Give the data again in full, exactly as written below.

===============

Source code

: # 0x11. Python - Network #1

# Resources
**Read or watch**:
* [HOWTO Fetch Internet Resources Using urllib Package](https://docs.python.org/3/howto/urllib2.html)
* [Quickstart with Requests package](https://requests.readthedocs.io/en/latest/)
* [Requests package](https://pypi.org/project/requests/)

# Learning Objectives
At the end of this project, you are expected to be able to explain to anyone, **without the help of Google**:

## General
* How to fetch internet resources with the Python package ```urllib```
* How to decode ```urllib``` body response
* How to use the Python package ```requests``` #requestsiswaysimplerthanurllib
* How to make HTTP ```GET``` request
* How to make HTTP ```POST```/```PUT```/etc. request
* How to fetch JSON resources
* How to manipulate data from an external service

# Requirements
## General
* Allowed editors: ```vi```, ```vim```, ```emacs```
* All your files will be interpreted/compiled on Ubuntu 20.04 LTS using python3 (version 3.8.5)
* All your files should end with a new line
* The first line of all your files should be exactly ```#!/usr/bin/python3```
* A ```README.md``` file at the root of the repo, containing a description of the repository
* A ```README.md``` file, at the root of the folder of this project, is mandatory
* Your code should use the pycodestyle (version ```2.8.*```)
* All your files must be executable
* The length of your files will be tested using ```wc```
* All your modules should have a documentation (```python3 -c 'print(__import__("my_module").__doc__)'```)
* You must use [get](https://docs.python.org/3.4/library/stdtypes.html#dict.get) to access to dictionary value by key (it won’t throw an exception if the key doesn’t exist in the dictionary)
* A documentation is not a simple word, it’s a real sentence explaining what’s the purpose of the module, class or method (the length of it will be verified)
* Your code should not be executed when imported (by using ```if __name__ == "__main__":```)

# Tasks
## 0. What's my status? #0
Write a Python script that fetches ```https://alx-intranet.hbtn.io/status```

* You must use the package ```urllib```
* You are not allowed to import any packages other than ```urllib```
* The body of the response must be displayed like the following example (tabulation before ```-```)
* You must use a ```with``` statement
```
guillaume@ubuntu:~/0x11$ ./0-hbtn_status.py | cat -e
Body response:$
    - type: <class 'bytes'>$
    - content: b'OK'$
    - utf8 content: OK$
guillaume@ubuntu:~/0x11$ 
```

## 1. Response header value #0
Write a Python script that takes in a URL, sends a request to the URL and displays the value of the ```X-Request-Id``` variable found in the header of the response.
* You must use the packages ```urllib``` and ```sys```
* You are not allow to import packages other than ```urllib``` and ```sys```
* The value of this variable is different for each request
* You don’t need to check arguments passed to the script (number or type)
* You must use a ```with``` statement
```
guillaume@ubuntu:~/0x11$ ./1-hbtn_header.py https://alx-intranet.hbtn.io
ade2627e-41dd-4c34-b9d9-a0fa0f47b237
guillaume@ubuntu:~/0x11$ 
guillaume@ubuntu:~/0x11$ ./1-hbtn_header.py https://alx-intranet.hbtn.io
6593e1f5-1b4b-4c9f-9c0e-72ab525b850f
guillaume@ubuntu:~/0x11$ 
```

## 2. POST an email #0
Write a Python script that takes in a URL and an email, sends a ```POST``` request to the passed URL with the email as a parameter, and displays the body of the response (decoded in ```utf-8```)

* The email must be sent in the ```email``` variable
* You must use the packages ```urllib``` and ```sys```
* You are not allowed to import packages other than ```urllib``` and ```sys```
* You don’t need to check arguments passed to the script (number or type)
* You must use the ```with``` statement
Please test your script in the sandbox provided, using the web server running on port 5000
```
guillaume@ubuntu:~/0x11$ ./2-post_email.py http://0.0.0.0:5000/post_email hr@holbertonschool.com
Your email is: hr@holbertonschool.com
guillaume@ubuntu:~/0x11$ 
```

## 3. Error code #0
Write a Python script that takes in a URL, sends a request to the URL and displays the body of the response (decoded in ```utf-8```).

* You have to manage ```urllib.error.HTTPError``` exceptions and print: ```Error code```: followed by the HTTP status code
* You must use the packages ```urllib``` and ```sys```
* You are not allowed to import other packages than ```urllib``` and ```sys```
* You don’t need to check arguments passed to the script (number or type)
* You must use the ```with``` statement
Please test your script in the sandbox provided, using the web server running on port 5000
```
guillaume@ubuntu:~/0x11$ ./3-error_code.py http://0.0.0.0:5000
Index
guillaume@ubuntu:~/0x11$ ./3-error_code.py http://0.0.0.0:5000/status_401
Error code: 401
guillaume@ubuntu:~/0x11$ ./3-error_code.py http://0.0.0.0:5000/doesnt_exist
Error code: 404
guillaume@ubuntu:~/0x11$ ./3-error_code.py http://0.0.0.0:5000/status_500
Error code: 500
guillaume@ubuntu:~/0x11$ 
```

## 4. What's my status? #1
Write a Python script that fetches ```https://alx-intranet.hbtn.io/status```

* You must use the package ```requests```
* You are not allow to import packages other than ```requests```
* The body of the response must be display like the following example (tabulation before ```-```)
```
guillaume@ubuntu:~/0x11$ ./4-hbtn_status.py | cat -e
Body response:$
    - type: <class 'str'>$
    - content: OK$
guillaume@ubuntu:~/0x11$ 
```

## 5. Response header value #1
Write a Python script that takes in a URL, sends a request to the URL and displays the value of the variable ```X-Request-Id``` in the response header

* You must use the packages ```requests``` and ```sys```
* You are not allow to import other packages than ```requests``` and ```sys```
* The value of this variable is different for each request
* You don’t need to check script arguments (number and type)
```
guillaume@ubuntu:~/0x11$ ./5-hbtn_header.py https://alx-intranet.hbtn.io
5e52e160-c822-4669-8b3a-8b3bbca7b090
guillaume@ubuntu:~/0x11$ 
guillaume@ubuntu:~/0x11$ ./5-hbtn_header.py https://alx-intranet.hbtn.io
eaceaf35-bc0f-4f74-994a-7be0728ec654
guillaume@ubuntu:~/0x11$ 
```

===============

_PROBLEM SOLUTION_
Source code

: # 0x11. Python - Network #1

# Resources
**Read or watch**:
* [HOWTO Fetch Internet Resources Using urllib Package](https://docs.python.org/3/howto/urllib2.html)
* [Quickstart with Requests package](https://requests.readthedocs.io/en/latest/)
* [Requests package](https://pypi.org/project/requests/)

# Learning Objectives
At the end of this project, you are expected to be able to explain to anyone, **without the help of Google**:

## General
* How to fetch internet resources with the Python package ```urllib```
* How to decode ```urllib``` body response
* How to use the Python package ```requests``` #requestsiswaysimplerthanurllib
* How to make HTTP ```GET``` request
* How to make HTTP ```POST```/```PUT```/etc. request
* How to fetch JSON resources
* How to manipulate data from an external service

# Requirements
## General
* Allowed editors: ```vi```, ```vim```, ```emacs```
* All your files will be interpreted/compiled on Ubuntu 20.04 LTS using python3 (version 3.8.5)
* All your files should end with a new line
* The first line of all your files should be exactly ```#!/usr/bin/python3```
* A ```README.md``` file at the root of the repo, containing a description of the repository
* A ```README.md``` file, at the root of the folder of this project, is mandatory
* Your code should use the pycodestyle (version ```2.8.*```)
* All your files must be executable
* The length of your files will be tested using ```wc```
* All your modules should have a documentation (```python3 -c 'print(__import__("my_module").__doc__)'```)
* You must use [get](https://docs.python.org/3.4/library/stdtypes.html#dict.get) to access to dictionary value by key (it won’t throw an exception if the key doesn’t exist in the dictionary)
* A documentation is not a simple word, it’s a real sentence explaining what’s the purpose of the module, class or method (the length of it will be verified)
* Your code should not be executed when imported (by using ```if __name__ == "__main__":```)

# Tasks
## 0. What's my status? #0
Write a Python script that fetches ```https://alx-intranet.hbtn.io/status```

* You must use the package ```urllib```
* You are not allowed to import any packages other than ```urllib```
* The body of the response must be displayed like the following example (tabulation before ```-```)
* You must use a ```with``` statement
```
guillaume@ubuntu:~/0x11$ ./0-hbtn_status.py | cat -e
Body response:$
    - type: <class 'bytes'>$
    - content: b'OK'$
    - utf8 content: OK$
guillaume@ubuntu:~/0x11$ 
```

## 1. Response header value #0
Write a Python script that takes in a URL, sends a request to the URL and displays the value of the ```X-Request-Id``` variable found in the header of the response.
* You must use the packages ```urllib``` and ```sys```
* You are not allow to import packages other than ```urllib``` and ```sys```
* The value of this variable is different for each request
* You don’t need to check arguments passed to the script (number or type)
* You must use a ```with``` statement
```
guillaume@ubuntu:~/0x11$ ./1-hbtn_header.py https://alx-intranet.hbtn.io
ade2627e-41dd-4c34-b9d9-a0fa0f47b237
guillaume@ubuntu:~/0x11$ 
guillaume@ubuntu:~/0x11$ ./1-hbtn_header.py https://alx-intranet.hbtn.io
6593e1f5-1b4b-4c9f-9c0e-72ab525b850f
guillaume@ubuntu:~/0x11$ 
```

## 2. POST an email #0
Write a Python script that takes in a URL and an email, sends a ```POST``` request to the passed URL with the email as a parameter, and displays the body of the response (decoded in ```utf-8```)

* The email must be sent in the ```email``` variable
* You must use the packages ```urllib``` and ```sys```
* You are not allowed to import packages other than ```urllib``` and ```sys```
* You don’t need to check arguments passed to the script (number or type)
* You must use the ```with``` statement
Please test your script in the sandbox provided, using the web server running on port 5000
```
guillaume@ubuntu:~/0x11$ ./2-post_email.py http://0.0.0.0:5000/post_email hr@holbertonschool.com
Your email is: hr@holbertonschool.com
guillaume@ubuntu:~/0x11$ 
```

## 3. Error code #0
Write a Python script that takes in a URL, sends a request to the URL and displays the body of the response (decoded in ```utf-8```).

* You have to manage ```urllib.error.HTTPError``` exceptions and print: ```Error code```: followed by the HTTP status code
* You must use the packages ```urllib``` and ```sys```
* You are not allowed to import other packages than ```urllib``` and ```sys```
* You don’t need to check arguments passed to the script (number or type)
* You must use the ```with``` statement
Please test your script in the sandbox provided, using the web server running on port 5000
```
guillaume@ubuntu:~/0x11$ ./3-error_code.py http://0.0.0.0:5000
Index
guillaume@ubuntu:~/0x11$ ./3-error_code.py http://0.0.0.0:5000/status_401
Error code: 401
guillaume@ubuntu:~/0x11$ ./3-error_code.py http://0.0.0.0:5000/doesnt_exist
Error code: 404
guillaume@ubuntu:~/0x11$ ./3-error_code.py http://0.0.0.0:5000/status_500
Error code: 500
guillaume@ubuntu:~/0x11$ 
```

## 4. What's my status? #1
Write a Python script that fetches ```https://alx-intranet.hbtn.io/status```

* You must use the package ```requests```
* You are not allow to import packages other than ```requests```
* The body of the response must be display like the following example (tabulation before ```-```)
```
guillaume@ubuntu:~/0x11$ ./4-hbtn_status.py | cat -e
Body response:$
    - type: <class 'str'>$
    - content: OK$
guillaume@ubuntu:~/0x11$ 
```

## 5. Response header value #1
Write a Python script that takes in a URL, sends a request to the URL and displays the value of the variable ```X-Request-Id``` in the response header

* You must use the packages ```requests``` and ```sys```
* You are not allow to import other packages than ```requests``` and ```sys```
* The value of this variable is different for each request
* You don’t need to check script arguments (number and type)
```
guillaume@ubuntu:~/0x11$ ./5-hbtn_header.py https://alx-intranet.hbtn.io
5e52e160-c822-4669-8b3a-8b3bbca7b090
guillaume@ubuntu:~/0x11$ 
guillaume@ubuntu:~/0x11$ ./5-hbtn_header.py https://alx-intranet.hbtn.io
eaceaf35-bc0f-4f74-994a-7be0728ec654
guillaume@ubuntu:~/0x11$ 
```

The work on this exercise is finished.